Stored data entries.
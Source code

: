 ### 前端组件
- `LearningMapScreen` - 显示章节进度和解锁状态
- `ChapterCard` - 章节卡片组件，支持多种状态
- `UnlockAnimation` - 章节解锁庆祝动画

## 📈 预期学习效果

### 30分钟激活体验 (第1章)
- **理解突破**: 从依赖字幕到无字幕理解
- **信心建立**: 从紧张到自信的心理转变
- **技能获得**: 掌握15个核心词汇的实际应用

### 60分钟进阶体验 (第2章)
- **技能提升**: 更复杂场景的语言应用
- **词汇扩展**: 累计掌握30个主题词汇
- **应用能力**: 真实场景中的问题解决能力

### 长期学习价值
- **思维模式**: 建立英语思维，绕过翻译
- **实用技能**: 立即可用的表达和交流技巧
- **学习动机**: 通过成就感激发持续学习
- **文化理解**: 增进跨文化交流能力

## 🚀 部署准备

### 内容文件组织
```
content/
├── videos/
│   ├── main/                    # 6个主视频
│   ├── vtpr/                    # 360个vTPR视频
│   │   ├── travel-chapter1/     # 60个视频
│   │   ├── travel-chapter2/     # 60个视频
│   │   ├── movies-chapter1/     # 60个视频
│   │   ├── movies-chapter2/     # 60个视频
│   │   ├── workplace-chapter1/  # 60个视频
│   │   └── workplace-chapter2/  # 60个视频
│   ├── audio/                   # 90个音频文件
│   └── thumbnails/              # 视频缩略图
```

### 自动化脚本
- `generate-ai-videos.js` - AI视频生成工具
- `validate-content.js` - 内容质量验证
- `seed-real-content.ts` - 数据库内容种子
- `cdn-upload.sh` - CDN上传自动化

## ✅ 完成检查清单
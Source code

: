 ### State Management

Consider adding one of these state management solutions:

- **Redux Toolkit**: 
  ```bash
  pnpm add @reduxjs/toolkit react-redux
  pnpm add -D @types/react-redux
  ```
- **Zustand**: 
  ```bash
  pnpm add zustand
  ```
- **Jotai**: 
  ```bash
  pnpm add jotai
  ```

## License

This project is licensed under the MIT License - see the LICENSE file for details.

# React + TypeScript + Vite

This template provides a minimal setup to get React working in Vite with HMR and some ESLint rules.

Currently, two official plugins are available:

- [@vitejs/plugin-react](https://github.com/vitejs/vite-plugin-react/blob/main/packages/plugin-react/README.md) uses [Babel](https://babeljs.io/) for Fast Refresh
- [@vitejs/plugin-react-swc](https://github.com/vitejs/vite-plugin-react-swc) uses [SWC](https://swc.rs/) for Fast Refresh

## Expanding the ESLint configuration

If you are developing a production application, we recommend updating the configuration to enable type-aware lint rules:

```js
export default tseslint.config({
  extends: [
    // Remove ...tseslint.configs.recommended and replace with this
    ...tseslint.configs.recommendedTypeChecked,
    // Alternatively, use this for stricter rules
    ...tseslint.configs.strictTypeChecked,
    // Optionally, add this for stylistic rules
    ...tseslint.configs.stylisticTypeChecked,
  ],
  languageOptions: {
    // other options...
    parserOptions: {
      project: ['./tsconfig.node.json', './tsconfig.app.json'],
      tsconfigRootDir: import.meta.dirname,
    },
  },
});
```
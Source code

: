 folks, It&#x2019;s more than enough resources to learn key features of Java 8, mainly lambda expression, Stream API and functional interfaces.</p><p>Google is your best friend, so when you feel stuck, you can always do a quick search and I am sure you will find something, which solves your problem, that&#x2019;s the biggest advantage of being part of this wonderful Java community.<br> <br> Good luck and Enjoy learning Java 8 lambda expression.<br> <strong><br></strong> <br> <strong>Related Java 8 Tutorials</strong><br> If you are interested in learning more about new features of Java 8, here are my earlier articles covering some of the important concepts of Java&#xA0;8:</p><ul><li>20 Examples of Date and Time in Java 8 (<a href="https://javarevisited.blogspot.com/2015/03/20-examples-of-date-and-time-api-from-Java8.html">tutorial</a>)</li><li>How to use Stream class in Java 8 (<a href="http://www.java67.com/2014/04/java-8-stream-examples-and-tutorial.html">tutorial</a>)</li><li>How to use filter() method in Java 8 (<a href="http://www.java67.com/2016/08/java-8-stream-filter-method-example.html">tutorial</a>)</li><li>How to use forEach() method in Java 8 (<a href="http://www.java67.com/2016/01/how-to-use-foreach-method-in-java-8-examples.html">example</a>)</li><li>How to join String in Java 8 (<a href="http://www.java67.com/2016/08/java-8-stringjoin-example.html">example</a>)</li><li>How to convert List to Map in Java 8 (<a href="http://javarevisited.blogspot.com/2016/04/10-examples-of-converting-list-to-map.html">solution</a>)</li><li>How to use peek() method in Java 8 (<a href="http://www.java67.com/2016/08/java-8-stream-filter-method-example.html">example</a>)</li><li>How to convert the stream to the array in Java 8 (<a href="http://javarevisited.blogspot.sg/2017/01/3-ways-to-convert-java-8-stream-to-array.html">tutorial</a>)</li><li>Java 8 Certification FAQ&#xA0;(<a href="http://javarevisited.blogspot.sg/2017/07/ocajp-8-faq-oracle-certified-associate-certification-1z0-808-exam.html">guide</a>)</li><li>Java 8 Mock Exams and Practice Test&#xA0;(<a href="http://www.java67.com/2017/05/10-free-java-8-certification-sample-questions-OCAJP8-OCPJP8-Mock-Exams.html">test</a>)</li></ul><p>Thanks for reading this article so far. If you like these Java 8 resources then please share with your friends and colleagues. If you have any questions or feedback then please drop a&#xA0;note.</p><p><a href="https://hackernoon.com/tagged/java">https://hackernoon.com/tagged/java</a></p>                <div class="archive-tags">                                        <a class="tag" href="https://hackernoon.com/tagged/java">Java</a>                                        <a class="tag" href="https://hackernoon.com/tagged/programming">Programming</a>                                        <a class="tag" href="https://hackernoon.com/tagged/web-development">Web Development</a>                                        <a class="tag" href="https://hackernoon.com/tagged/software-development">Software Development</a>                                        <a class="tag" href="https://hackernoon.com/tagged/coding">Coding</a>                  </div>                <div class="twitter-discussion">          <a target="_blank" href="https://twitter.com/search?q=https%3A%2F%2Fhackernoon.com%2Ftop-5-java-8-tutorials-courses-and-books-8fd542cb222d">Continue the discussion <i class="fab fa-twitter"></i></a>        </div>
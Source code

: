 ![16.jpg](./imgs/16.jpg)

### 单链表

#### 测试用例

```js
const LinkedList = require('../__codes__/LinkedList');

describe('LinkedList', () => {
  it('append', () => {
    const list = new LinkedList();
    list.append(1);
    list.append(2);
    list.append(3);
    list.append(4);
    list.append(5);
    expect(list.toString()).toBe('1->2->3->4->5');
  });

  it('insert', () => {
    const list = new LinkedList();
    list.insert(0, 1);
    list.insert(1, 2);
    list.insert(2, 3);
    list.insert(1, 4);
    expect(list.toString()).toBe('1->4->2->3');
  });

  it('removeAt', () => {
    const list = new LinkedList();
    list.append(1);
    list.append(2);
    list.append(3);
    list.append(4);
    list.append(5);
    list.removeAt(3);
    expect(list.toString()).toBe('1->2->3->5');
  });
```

WHAT TO DO. Please copy each line of the entries in which the word "Fast" shows up.

EXPECTED ANSWER.
- [@vitejs/plugin-react](https://github.com/vitejs/vite-plugin-react/blob/main/packages/plugin-react/README.md) uses [Babel](https://babeljs.io/) for Fast Refresh
- [@vitejs/plugin-react-swc](https://github.com/vitejs/vite-plugin-react-swc) uses [SWC](https://swc.rs/) for Fast Refresh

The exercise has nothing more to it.